Your assignment:
Where does the word "architect" occur in the material? Copy each line that has it.

Input data:
★ ★ ★
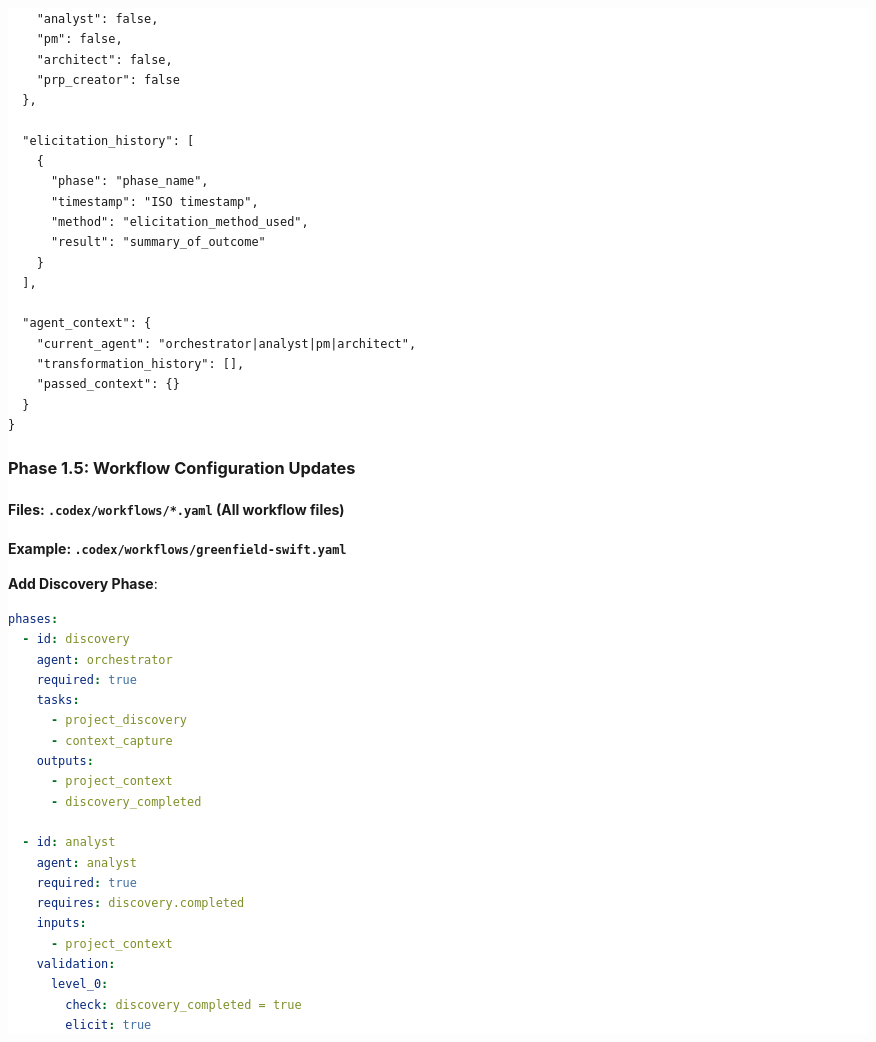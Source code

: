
```
    "analyst": false,
    "pm": false,
    "architect": false,
    "prp_creator": false
  },

  "elicitation_history": [
    {
      "phase": "phase_name",
      "timestamp": "ISO timestamp",
      "method": "elicitation_method_used",
      "result": "summary_of_outcome"
    }
  ],

  "agent_context": {
    "current_agent": "orchestrator|analyst|pm|architect",
    "transformation_history": [],
    "passed_context": {}
  }
}
```

### Phase 1.5: Workflow Configuration Updates

#### Files: `.codex/workflows/*.yaml` (All workflow files)

**Example: `.codex/workflows/greenfield-swift.yaml`**

**Add Discovery Phase**:

```yaml
phases:
  - id: discovery
    agent: orchestrator
    required: true
    tasks:
      - project_discovery
      - context_capture
    outputs:
      - project_context
      - discovery_completed

  - id: analyst
    agent: analyst
    required: true
    requires: discovery.completed
    inputs:
      - project_context
    validation:
      level_0:
        check: discovery_completed = true
        elicit: true
```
★ ★ ★
Response box:
    "architect": false,
    "current_agent": "orchestrator|analyst|pm|architect",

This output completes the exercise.